_WHAT TO DO_: Give again the line that contains "- Feature/delete unwanted" and every line after it to the end of the records. Keep them exactly as they are and add nothing.

(SOURCE DATA begins)

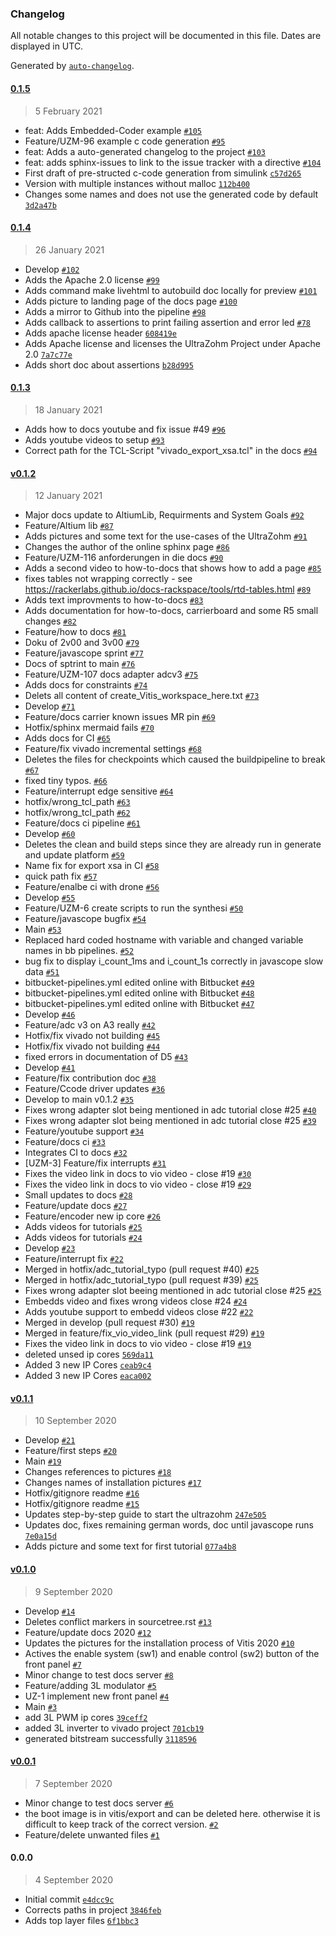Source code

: ### Changelog

All notable changes to this project will be documented in this file. Dates are displayed in UTC.

Generated by [`auto-changelog`](https://github.com/CookPete/auto-changelog).

#### [0.1.5](https://bitbucket.org/ultrazohm/ultrazohm_sw/compare/0.1.5..0.1.4)

> 5 February 2021

- feat: Adds Embedded-Coder example [`#105`](https://bitbucket.org/ultrazohm/ultrazohm_sw/pull-requests/105)
- Feature/UZM-96 example c code generation [`#95`](https://bitbucket.org/ultrazohm/ultrazohm_sw/pull-requests/95)
- feat: Adds a auto-generated changelog to the project [`#103`](https://bitbucket.org/ultrazohm/ultrazohm_sw/pull-requests/103)
- feat: adds sphinx-issues to link to the issue tracker with a directive [`#104`](https://bitbucket.org/ultrazohm/ultrazohm_sw/pull-requests/104)
- First draft of pre-structed c-code generation from simulink [`c57d265`](https://bitbucket.org/ultrazohm/ultrazohm_sw/commits/c57d265197002a92744534e9cb88b8c3b0ad0b57)
- Version with multiple instances without malloc [`112b400`](https://bitbucket.org/ultrazohm/ultrazohm_sw/commits/112b400618c2743f0d85a0c836ed58b43391a27a)
- Changes some names and does not use the generated code by default [`3d2a47b`](https://bitbucket.org/ultrazohm/ultrazohm_sw/commits/3d2a47befff4ba440fe0a55ca73b735245a33138)

#### [0.1.4](https://bitbucket.org/ultrazohm/ultrazohm_sw/compare/0.1.4..0.1.3)

> 26 January 2021

- Develop [`#102`](https://bitbucket.org/ultrazohm/ultrazohm_sw/pull-requests/102)
- Adds the Apache 2.0 license [`#99`](https://bitbucket.org/ultrazohm/ultrazohm_sw/pull-requests/99)
- Adds command make livehtml to autobuild doc locally for preview [`#101`](https://bitbucket.org/ultrazohm/ultrazohm_sw/pull-requests/101)
- Adds picture to landing page of the docs page [`#100`](https://bitbucket.org/ultrazohm/ultrazohm_sw/pull-requests/100)
- Adds a mirror to Github into the pipeline [`#98`](https://bitbucket.org/ultrazohm/ultrazohm_sw/pull-requests/98)
- Adds callback to assertions to print failing assertion and error led [`#78`](https://bitbucket.org/ultrazohm/ultrazohm_sw/pull-requests/78)
- Adds apache license header [`608419e`](https://bitbucket.org/ultrazohm/ultrazohm_sw/commits/608419ea85487d52d2d8c1ef09094819d8a31926)
- Adds Apache license and licenses the UltraZohm Project under Apache 2.0 [`7a7c77e`](https://bitbucket.org/ultrazohm/ultrazohm_sw/commits/7a7c77eeae8c6d5076e6f9ef4cf16acd71f0f165)
- Adds short doc about assertions [`b28d995`](https://bitbucket.org/ultrazohm/ultrazohm_sw/commits/b28d995c8e9478903895407e905cfa32bd7a3f1a)

#### [0.1.3](https://bitbucket.org/ultrazohm/ultrazohm_sw/compare/0.1.3..v0.1.2)

> 18 January 2021

- Adds how to docs youtube and fix issue #49 [`#96`](https://bitbucket.org/ultrazohm/ultrazohm_sw/pull-requests/96)
- Adds youtube videos to setup [`#93`](https://bitbucket.org/ultrazohm/ultrazohm_sw/pull-requests/93)
- Correct path for the TCL-Script "vivado_export_xsa.tcl" in the docs [`#94`](https://bitbucket.org/ultrazohm/ultrazohm_sw/pull-requests/94)

#### [v0.1.2](https://bitbucket.org/ultrazohm/ultrazohm_sw/compare/v0.1.2..v0.1.1)

> 12 January 2021

- Major docs update to AltiumLib, Requirments and System Goals [`#92`](https://bitbucket.org/ultrazohm/ultrazohm_sw/pull-requests/92)
- Feature/Altium lib [`#87`](https://bitbucket.org/ultrazohm/ultrazohm_sw/pull-requests/87)
- Adds pictures and some text for the use-cases of the UltraZohm [`#91`](https://bitbucket.org/ultrazohm/ultrazohm_sw/pull-requests/91)
- Changes the author of the online sphinx page [`#86`](https://bitbucket.org/ultrazohm/ultrazohm_sw/pull-requests/86)
- Feature/UZM-116 anforderungen in die docs [`#90`](https://bitbucket.org/ultrazohm/ultrazohm_sw/pull-requests/90)
- Adds a second video to how-to-docs that shows how to add a page [`#85`](https://bitbucket.org/ultrazohm/ultrazohm_sw/pull-requests/85)
- fixes tables not wrapping correctly - see https://rackerlabs.github.io/docs-rackspace/tools/rtd-tables.html [`#89`](https://bitbucket.org/ultrazohm/ultrazohm_sw/pull-requests/89)
- Adds text improvments to how-to-docs [`#83`](https://bitbucket.org/ultrazohm/ultrazohm_sw/pull-requests/83)
- Adds documentation for how-to-docs, carrierboard and some R5 small changes [`#82`](https://bitbucket.org/ultrazohm/ultrazohm_sw/pull-requests/82)
- Feature/how to docs [`#81`](https://bitbucket.org/ultrazohm/ultrazohm_sw/pull-requests/81)
- Doku of 2v00 and 3v00 [`#79`](https://bitbucket.org/ultrazohm/ultrazohm_sw/pull-requests/79)
- Feature/javascope sprint [`#77`](https://bitbucket.org/ultrazohm/ultrazohm_sw/pull-requests/77)
- Docs of sptrint to main [`#76`](https://bitbucket.org/ultrazohm/ultrazohm_sw/pull-requests/76)
- Feature/UZM-107 docs adapter adcv3 [`#75`](https://bitbucket.org/ultrazohm/ultrazohm_sw/pull-requests/75)
- Adds docs for constraints [`#74`](https://bitbucket.org/ultrazohm/ultrazohm_sw/pull-requests/74)
- Delets all content of create_Vitis_workspace_here.txt [`#73`](https://bitbucket.org/ultrazohm/ultrazohm_sw/pull-requests/73)
- Develop [`#71`](https://bitbucket.org/ultrazohm/ultrazohm_sw/pull-requests/71)
- Feature/docs carrier known issues MR pin [`#69`](https://bitbucket.org/ultrazohm/ultrazohm_sw/pull-requests/69)
- Hotfix/sphinx mermaid fails [`#70`](https://bitbucket.org/ultrazohm/ultrazohm_sw/pull-requests/70)
- Adds docs for CI [`#65`](https://bitbucket.org/ultrazohm/ultrazohm_sw/pull-requests/65)
- Feature/fix vivado incremental settings [`#68`](https://bitbucket.org/ultrazohm/ultrazohm_sw/pull-requests/68)
- Deletes the files for checkpoints which caused the buildpipeline to break [`#67`](https://bitbucket.org/ultrazohm/ultrazohm_sw/pull-requests/67)
- fixed tiny typos. [`#66`](https://bitbucket.org/ultrazohm/ultrazohm_sw/pull-requests/66)
- Feature/interrupt edge sensitive [`#64`](https://bitbucket.org/ultrazohm/ultrazohm_sw/pull-requests/64)
- hotfix/wrong_tcl_path [`#63`](https://bitbucket.org/ultrazohm/ultrazohm_sw/pull-requests/63)
- hotfix/wrong_tcl_path [`#62`](https://bitbucket.org/ultrazohm/ultrazohm_sw/pull-requests/62)
- Feature/docs ci pipeline [`#61`](https://bitbucket.org/ultrazohm/ultrazohm_sw/pull-requests/61)
- Develop [`#60`](https://bitbucket.org/ultrazohm/ultrazohm_sw/pull-requests/60)
- Deletes the clean and build steps since they are already run in generate and update platform [`#59`](https://bitbucket.org/ultrazohm/ultrazohm_sw/pull-requests/59)
- Name fix for export xsa in CI [`#58`](https://bitbucket.org/ultrazohm/ultrazohm_sw/pull-requests/58)
- quick path fix [`#57`](https://bitbucket.org/ultrazohm/ultrazohm_sw/pull-requests/57)
- Feature/enalbe ci with drone [`#56`](https://bitbucket.org/ultrazohm/ultrazohm_sw/pull-requests/56)
- Develop [`#55`](https://bitbucket.org/ultrazohm/ultrazohm_sw/pull-requests/55)
- Feature/UZM-6 create scripts to run the synthesi [`#50`](https://bitbucket.org/ultrazohm/ultrazohm_sw/pull-requests/50)
- Feature/javascope bugfix [`#54`](https://bitbucket.org/ultrazohm/ultrazohm_sw/pull-requests/54)
- Main [`#53`](https://bitbucket.org/ultrazohm/ultrazohm_sw/pull-requests/53)
- Replaced hard coded hostname with variable and changed variable names in bb pipelines. [`#52`](https://bitbucket.org/ultrazohm/ultrazohm_sw/pull-requests/52)
- bug fix to display i_count_1ms and i_count_1s correctly in javascope slow data [`#51`](https://bitbucket.org/ultrazohm/ultrazohm_sw/pull-requests/51)
- bitbucket-pipelines.yml edited online with Bitbucket [`#49`](https://bitbucket.org/ultrazohm/ultrazohm_sw/pull-requests/49)
- bitbucket-pipelines.yml edited online with Bitbucket [`#48`](https://bitbucket.org/ultrazohm/ultrazohm_sw/pull-requests/48)
- bitbucket-pipelines.yml edited online with Bitbucket [`#47`](https://bitbucket.org/ultrazohm/ultrazohm_sw/pull-requests/47)
- Develop [`#46`](https://bitbucket.org/ultrazohm/ultrazohm_sw/pull-requests/46)
- Feature/adc v3 on A3 really [`#42`](https://bitbucket.org/ultrazohm/ultrazohm_sw/pull-requests/42)
- Hotfix/fix vivado not building [`#45`](https://bitbucket.org/ultrazohm/ultrazohm_sw/pull-requests/45)
- Hotfix/fix vivado not building [`#44`](https://bitbucket.org/ultrazohm/ultrazohm_sw/pull-requests/44)
- fixed errors in documentation of D5 [`#43`](https://bitbucket.org/ultrazohm/ultrazohm_sw/pull-requests/43)
- Develop [`#41`](https://bitbucket.org/ultrazohm/ultrazohm_sw/pull-requests/41)
- Feature/fix contribution doc [`#38`](https://bitbucket.org/ultrazohm/ultrazohm_sw/pull-requests/38)
- Feature/Ccode driver updates [`#36`](https://bitbucket.org/ultrazohm/ultrazohm_sw/pull-requests/36)
- Develop to main v0.1.2 [`#35`](https://bitbucket.org/ultrazohm/ultrazohm_sw/pull-requests/35)
- Fixes wrong adapter slot being mentioned in adc tutorial close #25 [`#40`](https://bitbucket.org/ultrazohm/ultrazohm_sw/pull-requests/40)
- Fixes wrong adapter slot being mentioned in adc tutorial close #25 [`#39`](https://bitbucket.org/ultrazohm/ultrazohm_sw/pull-requests/39)
- Feature/youtube support [`#34`](https://bitbucket.org/ultrazohm/ultrazohm_sw/pull-requests/34)
- Feature/docs ci [`#33`](https://bitbucket.org/ultrazohm/ultrazohm_sw/pull-requests/33)
- Integrates CI to docs [`#32`](https://bitbucket.org/ultrazohm/ultrazohm_sw/pull-requests/32)
- [UZM-3] Feature/fix interrupts [`#31`](https://bitbucket.org/ultrazohm/ultrazohm_sw/pull-requests/31)
- Fixes the video link in docs to vio video - close #19 [`#30`](https://bitbucket.org/ultrazohm/ultrazohm_sw/pull-requests/30)
- Fixes the video link in docs to vio video - close #19 [`#29`](https://bitbucket.org/ultrazohm/ultrazohm_sw/pull-requests/29)
- Small updates to docs [`#28`](https://bitbucket.org/ultrazohm/ultrazohm_sw/pull-requests/28)
- Feature/update docs [`#27`](https://bitbucket.org/ultrazohm/ultrazohm_sw/pull-requests/27)
- Feature/encoder new ip core [`#26`](https://bitbucket.org/ultrazohm/ultrazohm_sw/pull-requests/26)
- Adds videos for tutorials [`#25`](https://bitbucket.org/ultrazohm/ultrazohm_sw/pull-requests/25)
- Adds videos for tutorials [`#24`](https://bitbucket.org/ultrazohm/ultrazohm_sw/pull-requests/24)
- Develop [`#23`](https://bitbucket.org/ultrazohm/ultrazohm_sw/pull-requests/23)
- Feature/interrupt fix [`#22`](https://bitbucket.org/ultrazohm/ultrazohm_sw/pull-requests/22)
- Merged in hotfix/adc_tutorial_typo (pull request #40) [`#25`](https://bitbucket.org/ultrazohm/ultrazohm_sw/issues/25)
- Merged in hotfix/adc_tutorial_typo (pull request #39) [`#25`](https://bitbucket.org/ultrazohm/ultrazohm_sw/issues/25)
- Fixes wrong adapter slot beeing mentioned in adc tutorial close #25 [`#25`](https://bitbucket.org/ultrazohm/ultrazohm_sw/issues/25)
- Embedds video and fixes wrong videos close #24 [`#24`](https://bitbucket.org/ultrazohm/ultrazohm_sw/issues/24)
- Adds youtube support to embedd videos close #22 [`#22`](https://bitbucket.org/ultrazohm/ultrazohm_sw/issues/22)
- Merged in develop (pull request #30) [`#19`](https://bitbucket.org/ultrazohm/ultrazohm_sw/issues/19)
- Merged in feature/fix_vio_video_link (pull request #29) [`#19`](https://bitbucket.org/ultrazohm/ultrazohm_sw/issues/19)
- Fixes the video link in docs to vio video - close #19 [`#19`](https://bitbucket.org/ultrazohm/ultrazohm_sw/issues/19)
- deleted unsed ip cores [`569da11`](https://bitbucket.org/ultrazohm/ultrazohm_sw/commits/569da111f44f0e1ddcc7ef705a4a32535ea86042)
- Added 3 new IP Cores [`ceab9c4`](https://bitbucket.org/ultrazohm/ultrazohm_sw/commits/ceab9c4aa3ac654cc0b5f6968a512a3692ed9678)
- Added 3 new IP Cores [`eaca002`](https://bitbucket.org/ultrazohm/ultrazohm_sw/commits/eaca0025c510b1c2604ea62b3238ea76b08637cb)

#### [v0.1.1](https://bitbucket.org/ultrazohm/ultrazohm_sw/compare/v0.1.1..v0.1.0)

> 10 September 2020

- Develop [`#21`](https://bitbucket.org/ultrazohm/ultrazohm_sw/pull-requests/21)
- Feature/first steps [`#20`](https://bitbucket.org/ultrazohm/ultrazohm_sw/pull-requests/20)
- Main [`#19`](https://bitbucket.org/ultrazohm/ultrazohm_sw/pull-requests/19)
- Changes references to pictures [`#18`](https://bitbucket.org/ultrazohm/ultrazohm_sw/pull-requests/18)
- Changes names of installation pictures [`#17`](https://bitbucket.org/ultrazohm/ultrazohm_sw/pull-requests/17)
- Hotfix/gitignore readme [`#16`](https://bitbucket.org/ultrazohm/ultrazohm_sw/pull-requests/16)
- Hotfix/gitignore readme [`#15`](https://bitbucket.org/ultrazohm/ultrazohm_sw/pull-requests/15)
- Updates step-by-step guide to start the ultrazohm [`247e505`](https://bitbucket.org/ultrazohm/ultrazohm_sw/commits/247e5055c7a06055e094559e437ade6a1086af15)
- Updates doc, fixes remaining german words, doc until javascope runs [`7e0a15d`](https://bitbucket.org/ultrazohm/ultrazohm_sw/commits/7e0a15d779df1f25eb04c76106cd460b40d3c9a8)
- Adds picture and some text for first tutorial [`077a4b8`](https://bitbucket.org/ultrazohm/ultrazohm_sw/commits/077a4b89c5c5b63afe47e82fcf07a971bdc00ae8)

#### [v0.1.0](https://bitbucket.org/ultrazohm/ultrazohm_sw/compare/v0.1.0..v0.0.1)

> 9 September 2020

- Develop [`#14`](https://bitbucket.org/ultrazohm/ultrazohm_sw/pull-requests/14)
- Deletes conflict markers in sourcetree.rst [`#13`](https://bitbucket.org/ultrazohm/ultrazohm_sw/pull-requests/13)
- Feature/update docs 2020 [`#12`](https://bitbucket.org/ultrazohm/ultrazohm_sw/pull-requests/12)
- Updates the pictures for the installation process of Vitis 2020 [`#10`](https://bitbucket.org/ultrazohm/ultrazohm_sw/pull-requests/10)
- Actives the enable system (sw1) and enable control (sw2) button of the front panel [`#7`](https://bitbucket.org/ultrazohm/ultrazohm_sw/pull-requests/7)
- Minor change to test docs server [`#8`](https://bitbucket.org/ultrazohm/ultrazohm_sw/pull-requests/8)
- Feature/adding 3L modulator [`#5`](https://bitbucket.org/ultrazohm/ultrazohm_sw/pull-requests/5)
- UZ-1 implement new front panel [`#4`](https://bitbucket.org/ultrazohm/ultrazohm_sw/pull-requests/4)
- Main [`#3`](https://bitbucket.org/ultrazohm/ultrazohm_sw/pull-requests/3)
- add 3L PWM ip cores [`39ceff2`](https://bitbucket.org/ultrazohm/ultrazohm_sw/commits/39ceff2d0abbce30677259245346ba4f55aa8a19)
- added 3L inverter to vivado project [`701cb19`](https://bitbucket.org/ultrazohm/ultrazohm_sw/commits/701cb196d21ba7658ff06d0e21deb78ef4190f29)
- generated bitstream successfully [`3118596`](https://bitbucket.org/ultrazohm/ultrazohm_sw/commits/3118596d766a85d9177fa30f70839c3eef46ac9c)

#### [v0.0.1](https://bitbucket.org/ultrazohm/ultrazohm_sw/compare/v0.0.1..0.0.0)

> 7 September 2020

- Minor change to test docs server [`#6`](https://bitbucket.org/ultrazohm/ultrazohm_sw/pull-requests/6)
- the boot image is in vitis/export and can be deleted here. otherwise it is difficult to keep track of the correct version. [`#2`](https://bitbucket.org/ultrazohm/ultrazohm_sw/pull-requests/2)
- Feature/delete unwanted files [`#1`](https://bitbucket.org/ultrazohm/ultrazohm_sw/pull-requests/1)

#### 0.0.0

> 4 September 2020

- Initial commit [`e4dcc9c`](https://bitbucket.org/ultrazohm/ultrazohm_sw/commits/e4dcc9c69867fed72f0640ed838d462c13505b9a)
- Corrects paths in project [`3846feb`](https://bitbucket.org/ultrazohm/ultrazohm_sw/commits/3846feb27783fe1c523dcb4fd46ab6fe61a1fa29)
- Adds top layer files [`6f1bbc3`](https://bitbucket.org/ultrazohm/ultrazohm_sw/commits/6f1bbc3022ee261ca18dc8fde816d40c6874db09)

(SOURCE DATA ends)

_RESPONSE TO THIS EXERCISE_:
- Feature/delete unwanted files [`#1`](https://bitbucket.org/ultrazohm/ultrazohm_sw/pull-requests/1)

#### 0.0.0

> 4 September 2020

- Initial commit [`e4dcc9c`](https://bitbucket.org/ultrazohm/ultrazohm_sw/commits/e4dcc9c69867fed72f0640ed838d462c13505b9a)
- Corrects paths in project [`3846feb`](https://bitbucket.org/ultrazohm/ultrazohm_sw/commits/3846feb27783fe1c523dcb4fd46ab6fe61a1fa29)
- Adds top layer files [`6f1bbc3`](https://bitbucket.org/ultrazohm/ultrazohm_sw/commits/6f1bbc3022ee261ca18dc8fde816d40c6874db09)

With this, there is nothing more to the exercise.